((

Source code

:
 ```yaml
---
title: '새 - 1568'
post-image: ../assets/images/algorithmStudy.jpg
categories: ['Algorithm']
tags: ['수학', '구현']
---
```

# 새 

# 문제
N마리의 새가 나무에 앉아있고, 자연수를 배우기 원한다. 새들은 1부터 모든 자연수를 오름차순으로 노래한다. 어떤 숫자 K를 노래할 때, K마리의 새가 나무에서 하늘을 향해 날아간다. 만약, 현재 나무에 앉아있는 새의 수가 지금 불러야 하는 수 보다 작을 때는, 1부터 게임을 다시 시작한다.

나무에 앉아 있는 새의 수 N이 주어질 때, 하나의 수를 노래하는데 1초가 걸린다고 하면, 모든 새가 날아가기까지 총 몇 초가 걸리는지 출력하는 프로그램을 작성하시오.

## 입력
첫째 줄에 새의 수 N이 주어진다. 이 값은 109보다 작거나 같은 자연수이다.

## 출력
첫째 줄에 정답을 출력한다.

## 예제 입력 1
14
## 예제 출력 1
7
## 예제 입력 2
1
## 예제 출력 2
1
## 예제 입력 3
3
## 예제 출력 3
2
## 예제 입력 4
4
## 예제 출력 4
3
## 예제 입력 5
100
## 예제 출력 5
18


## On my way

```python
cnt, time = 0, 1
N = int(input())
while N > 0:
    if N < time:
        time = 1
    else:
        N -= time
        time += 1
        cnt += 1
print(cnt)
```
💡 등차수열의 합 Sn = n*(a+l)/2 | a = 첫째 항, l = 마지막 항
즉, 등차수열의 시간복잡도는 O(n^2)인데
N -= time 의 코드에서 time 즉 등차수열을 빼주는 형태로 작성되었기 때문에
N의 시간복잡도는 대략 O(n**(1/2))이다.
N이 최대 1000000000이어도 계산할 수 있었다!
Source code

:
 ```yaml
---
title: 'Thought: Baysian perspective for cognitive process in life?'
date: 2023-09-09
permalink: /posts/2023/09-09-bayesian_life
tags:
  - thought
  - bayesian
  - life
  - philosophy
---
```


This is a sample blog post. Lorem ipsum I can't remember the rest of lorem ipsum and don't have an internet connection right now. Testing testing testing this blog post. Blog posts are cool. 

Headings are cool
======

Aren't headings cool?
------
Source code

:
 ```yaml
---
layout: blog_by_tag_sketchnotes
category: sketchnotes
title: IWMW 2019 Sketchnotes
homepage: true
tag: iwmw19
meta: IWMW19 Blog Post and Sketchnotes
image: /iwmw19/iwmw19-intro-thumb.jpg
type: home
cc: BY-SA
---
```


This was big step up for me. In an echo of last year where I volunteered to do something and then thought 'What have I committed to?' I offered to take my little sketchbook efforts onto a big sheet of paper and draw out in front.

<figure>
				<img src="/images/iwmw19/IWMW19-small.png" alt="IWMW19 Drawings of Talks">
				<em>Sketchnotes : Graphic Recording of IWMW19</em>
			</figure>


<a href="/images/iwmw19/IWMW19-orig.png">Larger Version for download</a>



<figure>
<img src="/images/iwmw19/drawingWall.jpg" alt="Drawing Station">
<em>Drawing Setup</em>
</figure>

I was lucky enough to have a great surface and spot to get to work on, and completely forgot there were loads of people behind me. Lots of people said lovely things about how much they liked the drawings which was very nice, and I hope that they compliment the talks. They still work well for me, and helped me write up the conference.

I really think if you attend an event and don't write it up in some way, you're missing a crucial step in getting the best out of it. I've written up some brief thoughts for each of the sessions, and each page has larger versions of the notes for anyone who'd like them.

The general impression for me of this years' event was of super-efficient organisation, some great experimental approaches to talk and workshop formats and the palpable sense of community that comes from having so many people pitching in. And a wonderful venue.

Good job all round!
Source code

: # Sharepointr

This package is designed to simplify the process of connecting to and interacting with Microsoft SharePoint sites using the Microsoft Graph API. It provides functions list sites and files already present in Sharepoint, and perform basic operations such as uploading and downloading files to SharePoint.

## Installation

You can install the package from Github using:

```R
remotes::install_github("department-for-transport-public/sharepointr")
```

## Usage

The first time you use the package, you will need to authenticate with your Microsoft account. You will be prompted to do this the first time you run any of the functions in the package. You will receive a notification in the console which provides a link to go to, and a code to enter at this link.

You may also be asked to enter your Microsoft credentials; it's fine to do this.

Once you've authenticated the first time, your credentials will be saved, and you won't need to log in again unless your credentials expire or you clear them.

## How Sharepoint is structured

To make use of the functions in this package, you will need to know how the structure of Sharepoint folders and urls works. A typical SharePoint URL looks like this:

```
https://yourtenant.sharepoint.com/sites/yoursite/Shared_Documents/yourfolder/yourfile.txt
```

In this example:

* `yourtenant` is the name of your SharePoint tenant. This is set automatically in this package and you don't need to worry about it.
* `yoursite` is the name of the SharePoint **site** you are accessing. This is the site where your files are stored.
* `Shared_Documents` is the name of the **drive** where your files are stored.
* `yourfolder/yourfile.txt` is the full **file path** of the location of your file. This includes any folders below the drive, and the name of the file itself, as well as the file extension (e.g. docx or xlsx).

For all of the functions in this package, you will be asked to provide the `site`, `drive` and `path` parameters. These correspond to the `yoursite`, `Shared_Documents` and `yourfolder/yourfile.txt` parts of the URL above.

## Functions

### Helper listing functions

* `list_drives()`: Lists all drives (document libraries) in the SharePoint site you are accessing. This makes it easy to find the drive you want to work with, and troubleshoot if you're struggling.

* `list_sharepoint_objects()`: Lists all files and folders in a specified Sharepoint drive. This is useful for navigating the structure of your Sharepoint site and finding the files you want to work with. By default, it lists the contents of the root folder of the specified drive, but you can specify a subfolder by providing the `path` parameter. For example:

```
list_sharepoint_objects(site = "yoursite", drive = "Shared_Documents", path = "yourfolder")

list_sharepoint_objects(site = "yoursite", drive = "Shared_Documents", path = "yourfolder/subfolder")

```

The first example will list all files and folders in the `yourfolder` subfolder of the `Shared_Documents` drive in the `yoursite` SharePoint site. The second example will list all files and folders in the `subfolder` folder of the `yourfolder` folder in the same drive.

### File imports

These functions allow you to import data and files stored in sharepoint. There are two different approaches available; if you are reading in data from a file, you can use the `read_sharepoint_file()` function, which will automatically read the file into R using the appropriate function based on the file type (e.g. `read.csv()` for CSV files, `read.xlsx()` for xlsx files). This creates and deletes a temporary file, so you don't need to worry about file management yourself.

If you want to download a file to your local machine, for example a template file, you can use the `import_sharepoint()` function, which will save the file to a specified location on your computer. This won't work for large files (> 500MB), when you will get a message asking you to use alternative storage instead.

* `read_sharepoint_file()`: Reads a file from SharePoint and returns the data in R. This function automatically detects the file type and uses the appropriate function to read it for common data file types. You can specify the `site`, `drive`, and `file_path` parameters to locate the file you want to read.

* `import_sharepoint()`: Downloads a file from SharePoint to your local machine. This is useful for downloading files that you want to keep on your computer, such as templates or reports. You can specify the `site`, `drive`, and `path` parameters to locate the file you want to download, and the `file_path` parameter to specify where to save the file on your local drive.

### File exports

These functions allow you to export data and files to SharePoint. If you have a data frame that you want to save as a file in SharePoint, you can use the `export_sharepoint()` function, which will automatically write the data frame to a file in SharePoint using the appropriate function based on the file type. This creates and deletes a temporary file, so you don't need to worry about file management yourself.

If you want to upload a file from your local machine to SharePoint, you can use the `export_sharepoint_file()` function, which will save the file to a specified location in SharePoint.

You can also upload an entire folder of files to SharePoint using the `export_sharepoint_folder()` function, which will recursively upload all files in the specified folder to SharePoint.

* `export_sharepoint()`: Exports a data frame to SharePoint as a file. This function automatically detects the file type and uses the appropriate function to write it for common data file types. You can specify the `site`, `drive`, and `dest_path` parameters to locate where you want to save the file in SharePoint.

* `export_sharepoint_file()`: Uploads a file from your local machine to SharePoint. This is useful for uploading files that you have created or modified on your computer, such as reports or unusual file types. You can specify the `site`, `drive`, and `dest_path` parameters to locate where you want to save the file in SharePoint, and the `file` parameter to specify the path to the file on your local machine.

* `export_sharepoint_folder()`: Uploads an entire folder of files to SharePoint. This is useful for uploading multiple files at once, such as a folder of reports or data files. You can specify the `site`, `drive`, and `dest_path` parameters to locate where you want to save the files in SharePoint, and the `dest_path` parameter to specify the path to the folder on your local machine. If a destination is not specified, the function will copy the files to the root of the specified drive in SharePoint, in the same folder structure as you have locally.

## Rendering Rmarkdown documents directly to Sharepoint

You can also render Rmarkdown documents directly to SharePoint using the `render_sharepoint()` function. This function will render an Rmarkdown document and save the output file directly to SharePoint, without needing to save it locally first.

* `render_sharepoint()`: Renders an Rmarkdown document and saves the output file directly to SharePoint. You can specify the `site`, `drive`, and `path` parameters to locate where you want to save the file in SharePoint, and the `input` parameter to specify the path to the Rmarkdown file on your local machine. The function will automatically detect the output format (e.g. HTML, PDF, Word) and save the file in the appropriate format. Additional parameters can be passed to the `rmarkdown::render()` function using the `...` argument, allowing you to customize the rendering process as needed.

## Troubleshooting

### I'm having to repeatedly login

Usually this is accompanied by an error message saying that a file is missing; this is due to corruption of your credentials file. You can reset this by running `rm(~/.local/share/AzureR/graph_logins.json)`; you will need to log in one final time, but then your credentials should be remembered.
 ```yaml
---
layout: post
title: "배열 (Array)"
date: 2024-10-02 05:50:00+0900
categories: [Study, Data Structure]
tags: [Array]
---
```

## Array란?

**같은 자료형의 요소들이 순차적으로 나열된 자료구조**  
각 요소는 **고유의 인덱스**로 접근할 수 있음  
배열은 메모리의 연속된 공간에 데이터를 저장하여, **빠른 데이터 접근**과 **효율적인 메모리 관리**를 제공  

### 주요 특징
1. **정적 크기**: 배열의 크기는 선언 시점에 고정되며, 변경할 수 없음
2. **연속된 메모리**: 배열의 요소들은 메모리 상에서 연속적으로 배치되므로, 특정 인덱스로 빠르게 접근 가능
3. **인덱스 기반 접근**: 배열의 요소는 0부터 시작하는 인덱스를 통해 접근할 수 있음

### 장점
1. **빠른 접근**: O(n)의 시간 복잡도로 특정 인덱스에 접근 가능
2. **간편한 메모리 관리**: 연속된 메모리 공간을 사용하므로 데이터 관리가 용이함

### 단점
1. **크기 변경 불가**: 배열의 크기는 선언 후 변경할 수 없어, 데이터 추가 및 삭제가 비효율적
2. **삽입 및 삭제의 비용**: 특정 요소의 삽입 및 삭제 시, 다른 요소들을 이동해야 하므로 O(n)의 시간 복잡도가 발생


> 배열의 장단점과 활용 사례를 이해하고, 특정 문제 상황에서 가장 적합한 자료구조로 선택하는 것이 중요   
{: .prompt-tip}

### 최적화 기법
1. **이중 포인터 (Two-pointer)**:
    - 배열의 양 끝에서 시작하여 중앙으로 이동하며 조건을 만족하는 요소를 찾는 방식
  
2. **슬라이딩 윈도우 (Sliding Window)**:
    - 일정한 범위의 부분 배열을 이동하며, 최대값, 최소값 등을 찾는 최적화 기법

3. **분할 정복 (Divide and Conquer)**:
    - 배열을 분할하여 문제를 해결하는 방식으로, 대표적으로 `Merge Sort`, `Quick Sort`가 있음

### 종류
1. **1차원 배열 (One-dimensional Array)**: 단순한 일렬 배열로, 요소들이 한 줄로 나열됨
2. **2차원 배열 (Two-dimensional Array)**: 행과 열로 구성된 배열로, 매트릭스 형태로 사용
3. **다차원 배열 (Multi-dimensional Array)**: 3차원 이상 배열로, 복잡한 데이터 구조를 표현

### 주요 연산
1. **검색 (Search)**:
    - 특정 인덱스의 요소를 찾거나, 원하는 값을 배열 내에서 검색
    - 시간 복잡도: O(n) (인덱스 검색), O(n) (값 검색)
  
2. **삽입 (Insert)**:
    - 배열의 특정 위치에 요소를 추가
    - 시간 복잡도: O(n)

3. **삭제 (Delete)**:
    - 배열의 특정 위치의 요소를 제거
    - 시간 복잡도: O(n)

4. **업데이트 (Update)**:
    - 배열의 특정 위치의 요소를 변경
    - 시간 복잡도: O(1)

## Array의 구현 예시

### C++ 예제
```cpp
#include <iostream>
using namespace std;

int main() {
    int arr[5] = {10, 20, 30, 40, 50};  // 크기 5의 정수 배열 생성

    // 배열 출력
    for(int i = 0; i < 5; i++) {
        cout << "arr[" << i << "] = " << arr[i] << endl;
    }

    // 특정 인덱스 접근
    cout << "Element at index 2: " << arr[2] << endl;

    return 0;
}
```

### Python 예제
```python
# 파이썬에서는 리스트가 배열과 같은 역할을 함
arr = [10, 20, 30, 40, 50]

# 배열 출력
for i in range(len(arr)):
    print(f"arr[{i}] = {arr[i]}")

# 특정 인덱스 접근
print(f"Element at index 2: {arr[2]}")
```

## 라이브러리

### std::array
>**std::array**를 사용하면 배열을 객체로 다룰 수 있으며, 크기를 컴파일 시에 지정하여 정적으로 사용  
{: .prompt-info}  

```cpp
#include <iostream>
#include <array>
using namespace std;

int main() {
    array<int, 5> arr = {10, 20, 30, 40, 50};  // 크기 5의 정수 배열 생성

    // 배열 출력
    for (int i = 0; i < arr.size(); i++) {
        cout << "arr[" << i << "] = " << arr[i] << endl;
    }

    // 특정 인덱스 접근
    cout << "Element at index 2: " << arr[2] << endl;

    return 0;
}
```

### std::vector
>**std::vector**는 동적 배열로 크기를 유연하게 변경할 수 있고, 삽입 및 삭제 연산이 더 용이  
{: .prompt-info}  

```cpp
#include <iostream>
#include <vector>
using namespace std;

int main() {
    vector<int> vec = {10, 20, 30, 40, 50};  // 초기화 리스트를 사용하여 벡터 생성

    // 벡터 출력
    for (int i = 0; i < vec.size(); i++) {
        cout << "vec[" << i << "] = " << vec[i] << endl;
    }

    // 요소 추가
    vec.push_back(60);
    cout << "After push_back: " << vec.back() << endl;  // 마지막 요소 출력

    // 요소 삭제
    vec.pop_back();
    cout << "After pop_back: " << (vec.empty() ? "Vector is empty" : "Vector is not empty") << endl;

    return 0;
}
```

))

Task statement: Please return the lines above that run from the line containing "각 요소는 **고유의 인덱스**로 접근할 수 있음" to the line containing "1. **크기 변경 불가**: 배열의", inclusive, exactly and with no other lines.

Result of the task:
각 요소는 **고유의 인덱스**로 접근할 수 있음  
배열은 메모리의 연속된 공간에 데이터를 저장하여, **빠른 데이터 접근**과 **효율적인 메모리 관리**를 제공  

### 주요 특징
1. **정적 크기**: 배열의 크기는 선언 시점에 고정되며, 변경할 수 없음
2. **연속된 메모리**: 배열의 요소들은 메모리 상에서 연속적으로 배치되므로, 특정 인덱스로 빠르게 접근 가능
3. **인덱스 기반 접근**: 배열의 요소는 0부터 시작하는 인덱스를 통해 접근할 수 있음

### 장점
1. **빠른 접근**: O(n)의 시간 복잡도로 특정 인덱스에 접근 가능
2. **간편한 메모리 관리**: 연속된 메모리 공간을 사용하므로 데이터 관리가 용이함

### 단점
1. **크기 변경 불가**: 배열의 크기는 선언 후 변경할 수 없어, 데이터 추가 및 삭제가 비효율적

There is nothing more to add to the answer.